Collected data:

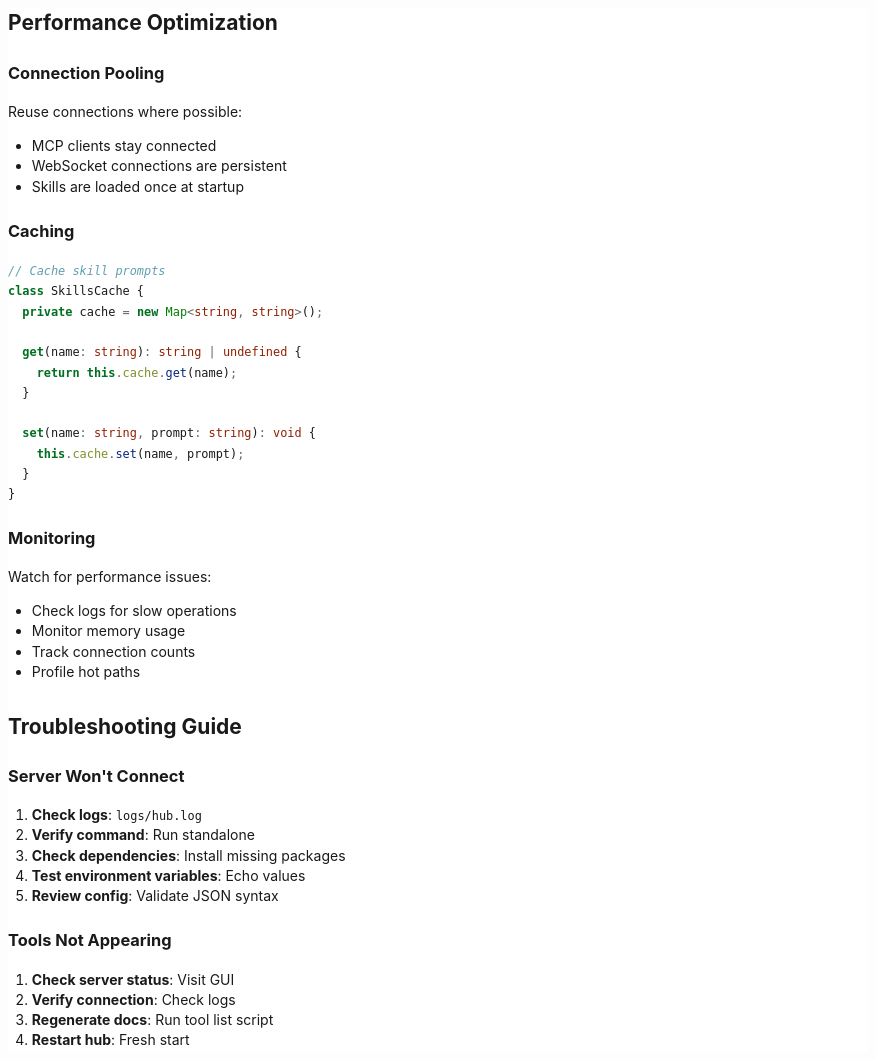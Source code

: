 ## Performance Optimization

### Connection Pooling

Reuse connections where possible:
- MCP clients stay connected
- WebSocket connections are persistent
- Skills are loaded once at startup

### Caching

```typescript
// Cache skill prompts
class SkillsCache {
  private cache = new Map<string, string>();
  
  get(name: string): string | undefined {
    return this.cache.get(name);
  }
  
  set(name: string, prompt: string): void {
    this.cache.set(name, prompt);
  }
}
```

### Monitoring

Watch for performance issues:
- Check logs for slow operations
- Monitor memory usage
- Track connection counts
- Profile hot paths

## Troubleshooting Guide

### Server Won't Connect

1. **Check logs**: `logs/hub.log`
2. **Verify command**: Run standalone
3. **Check dependencies**: Install missing packages
4. **Test environment variables**: Echo values
5. **Review config**: Validate JSON syntax

### Tools Not Appearing

1. **Check server status**: Visit GUI
2. **Verify connection**: Check logs
3. **Regenerate docs**: Run tool list script
4. **Restart hub**: Fresh start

Your goal —
Across the records above, show each line containing the word "Check".

Response to this task —
- Check logs for slow operations
1. **Check logs**: `logs/hub.log`
3. **Check dependencies**: Install missing packages
1. **Check server status**: Visit GUI
2. **Verify connection**: Check logs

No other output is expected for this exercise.